Reproduce the material below line by line, beginning with its first line and ending with the line that contains "with a mean of"; leave out pictures.

*** Opening DATASET RECORDS ***

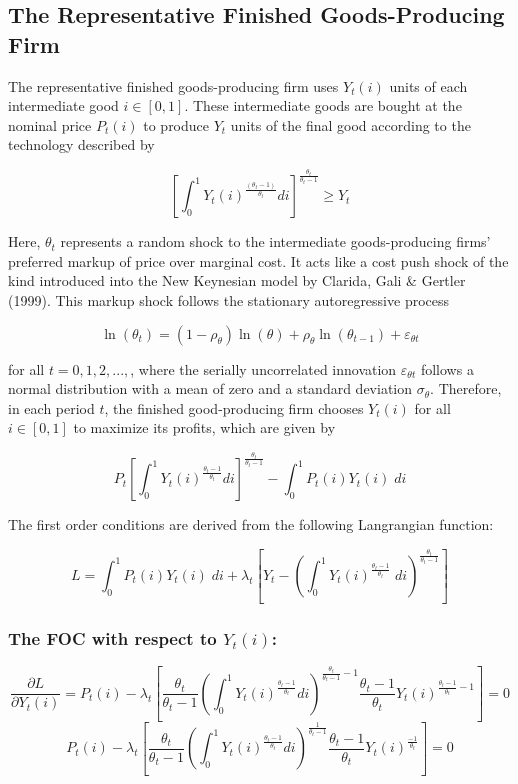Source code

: \documentclass[11pt,preprint, authoryear]{elsarticle}
\numberwithin{equation}{section}
\numberwithin{figure}{section}
\numberwithin{table}{section}
\begin{document}
\hypertarget{the-representative-finished-goods-producing-firm}{%
\subsection{The Representative Finished Goods-Producing
Firm}\label{the-representative-finished-goods-producing-firm}}

The representative finished goods-producing firm uses \(Y_t(i)\) units
of each intermediate good \(i \in [0,1]\). These intermediate goods are
bought at the nominal price \(P_t(i)\) to produce \(Y_t\) units of the
final good according to the technology described by

\[[\int_0^1Y_t(i)^{\frac{(\theta_t-1)}{\theta_t}} di]^{\frac{\theta_t}{\theta_t-1}} \ge Y_t\]

Here, \(\theta_t\) represents a random shock to the intermediate
goods-producing firms' preferred markup of price over marginal cost. It
acts like a cost push shock of the kind introduced into the New
Keynesian model by Clarida, Gali \& Gertler (1999). This markup shock
follows the stationary autoregressive process

\[\ln(\theta_t)=(1-\rho_{\theta})\ln(\theta)+\rho_{\theta}\ln(\theta_{t-1})+\varepsilon_{\theta t} \tag{10}\]

for all \(t=0,1,2,...,\), where the serially uncorrelated innovation
\(\varepsilon_{\theta t}\) follows a normal distribution with a mean of
zero and a standard deviation \(\sigma_{\theta}\). Therefore, in each
period \(t\), the finished good-producing firm chooses \(Y_t(i)\) for
all \(i \in [0,1]\) to maximize its profits, which are given by

\[P_t[\int_0^1Y_t(i)^{\frac{\theta_t-1}{\theta_t}} di]^{\frac{\theta_t}{\theta_t-1}} - \int_0^1P_t(i)Y_t(i) \;di\]

The first order conditions are derived from the following Langrangian
function:

\[L = \int_0^1P_t(i)Y_t(i) \; di +\lambda_t[Y_t - (\int_0^1Y_t(i)^{\frac{\theta_t-1}{\theta_t}} \;di)^{\frac{\theta_t}{\theta_t-1}}]\]

\hypertarget{the-foc-with-respect-to-y_ti}{%
\subsubsection{\texorpdfstring{The FOC with respect to
\(Y_t(i)\):}{The FOC with respect to Y\_t(i):}}\label{the-foc-with-respect-to-y_ti}}

\[\frac{\partial L}{\partial Y_t(i)} = P_t(i) - \lambda_t[{\frac{\theta_t}{\theta_t-1}} (\int_0^1 Y_t(i)^{\frac{\theta_t-1}{\theta_t}} di)^{\frac{\theta_t}{\theta_t-1} -1} \frac{\theta_t-1}{\theta_t} Y_t(i)^{\frac{\theta_t-1}{\theta_t} -1}] = 0\]
\[P_t(i) - \lambda_t[{\frac{\theta_t}{\theta_t-1}} (\int_0^1 Y_t(i)^{\frac{\theta_t-1}{\theta_t}} di)^{\frac{1}{\theta_t-1}} \frac{\theta_t-1}{\theta_t} Y_t(i)^{\frac{-1}{\theta_t}}] = 0\]
\end{document}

*** Closing DATASET RECORDS ***

RESULT FOR THIS EXERCISE:
Source code

: \documentclass[11pt,preprint, authoryear]{elsarticle}
\numberwithin{equation}{section}
\numberwithin{figure}{section}
\numberwithin{table}{section}
\begin{document}
\hypertarget{the-representative-finished-goods-producing-firm}{%
\subsection{The Representative Finished Goods-Producing
Firm}\label{the-representative-finished-goods-producing-firm}}

The representative finished goods-producing firm uses \(Y_t(i)\) units
of each intermediate good \(i \in [0,1]\). These intermediate goods are
bought at the nominal price \(P_t(i)\) to produce \(Y_t\) units of the
final good according to the technology described by

\[[\int_0^1Y_t(i)^{\frac{(\theta_t-1)}{\theta_t}} di]^{\frac{\theta_t}{\theta_t-1}} \ge Y_t\]

Here, \(\theta_t\) represents a random shock to the intermediate
goods-producing firms' preferred markup of price over marginal cost. It
acts like a cost push shock of the kind introduced into the New
Keynesian model by Clarida, Gali \& Gertler (1999). This markup shock
follows the stationary autoregressive process

\[\ln(\theta_t)=(1-\rho_{\theta})\ln(\theta)+\rho_{\theta}\ln(\theta_{t-1})+\varepsilon_{\theta t} \tag{10}\]

for all \(t=0,1,2,...,\), where the serially uncorrelated innovation
\(\varepsilon_{\theta t}\) follows a normal distribution with a mean of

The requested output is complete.